According to informed sources, Modi and Xi might amble down the East Lake in Wuhan or take a boat ride by the historic villa of Mao Zedong.
Though there is no formal agenda of the meet and both will not issue any joint statement, thorny issues like border dispute will come up during their chat.
"You can imagine the importance Xi provides to India as this is the first time he is having such a meeting with any foreign leader. They will chat on all outstanding issues," a Chinese government official told IANS.
India and China have a longstanding dispute over their 3,500-km long winding border, which ties them down. Of the 14 neighbours, China is yet to settle its boundary dispute only with India and Bhutan.

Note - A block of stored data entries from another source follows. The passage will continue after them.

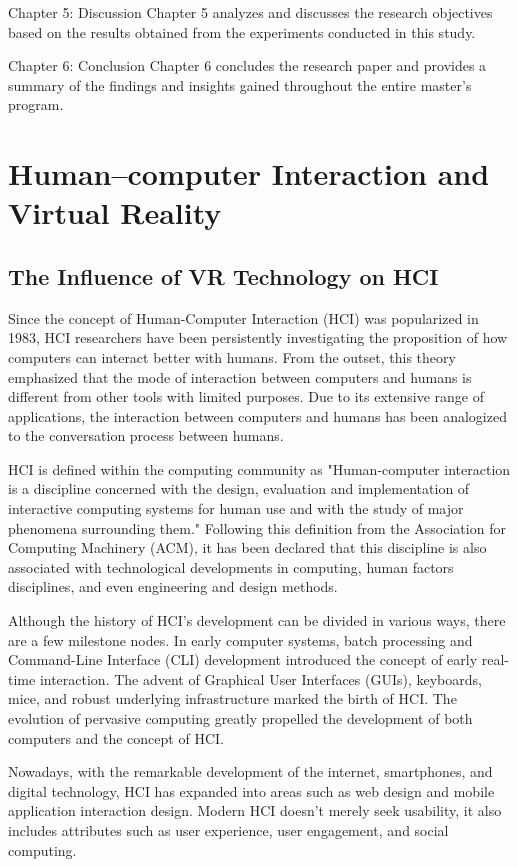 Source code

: Chapter 5: Discussion
Chapter 5 analyzes and discusses the research objectives based on the results obtained from the experiments conducted in this study.

Chapter 6: Conclusion
Chapter 6 concludes the research paper and provides a summary of the findings and insights gained throughout the entire master's program.

\section{Human–computer Interaction and Virtual Reality}
\subsection{The Influence of VR Technology on HCI}
Since the concept of Human-Computer Interaction (HCI) was popularized in 1983, HCI researchers have been persistently investigating the proposition of how computers can interact better with humans. From the outset, this theory emphasized that the mode of interaction between computers and humans is different from other tools with limited purposes. Due to its extensive range of applications, the interaction between computers and humans has been analogized to the conversation process between humans.

HCI is defined within the computing community\cite{paper3} as "Human-computer interaction is a discipline concerned with the design, evaluation and implementation of interactive computing systems for human use and with the study of major phenomena surrounding them." Following this definition from the Association for Computing Machinery (ACM), it has been declared that this discipline is also associated with technological developments in computing, human factors disciplines, and even engineering and design methods.

Although the history of HCI's development can be divided in various ways\cite{paper4}, there are a few milestone nodes. In early computer systems, batch processing\cite{paper5e} and Command-Line Interface (CLI) development introduced the concept of early real-time interaction\cite{paper6e}. The advent of Graphical User Interfaces (GUIs), keyboards, mice, and robust underlying infrastructure marked the birth of HCI. The evolution of pervasive computing\cite{paper7} greatly propelled the development of both computers and the concept of HCI.

Nowadays, with the remarkable development of the internet, smartphones, and digital technology, HCI has expanded into areas such as web design and mobile application interaction design. Modern HCI doesn't merely seek usability, it also includes attributes such as user experience\cite{paper8e}, user engagement, and social computing.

New Delhi is against Beijing's grand Belt and Road project whose artery cuts through Pakistan-controlled Kashmir. India's stance on the Belt and Road matters to China as the opposition by New Delhi could well hamper the project.
Another sticking point is Beijing's opposition to New Delhi's application to enter the Nuclear Suppliers Group and its plea at the UN to declare the Pakistan-based Masood Azhar as an international terrorist.
China's foray into the India Ocean also worries India.
India's inclination to be the part of Quad -- an emerging bloc of the US, Japan and Australia apparently to counter China in the Indo-Pacific -- worries Beijing.
As both sides have decided not make public the outcome of the two-day meet, a Chinese top official said both leaders may arrive at some important consensus to resolve their outstanding issues.
The Chinese side has said both the leaders will also talk beyond the bilateral relations. US trade protectionist policy will figure in the talks.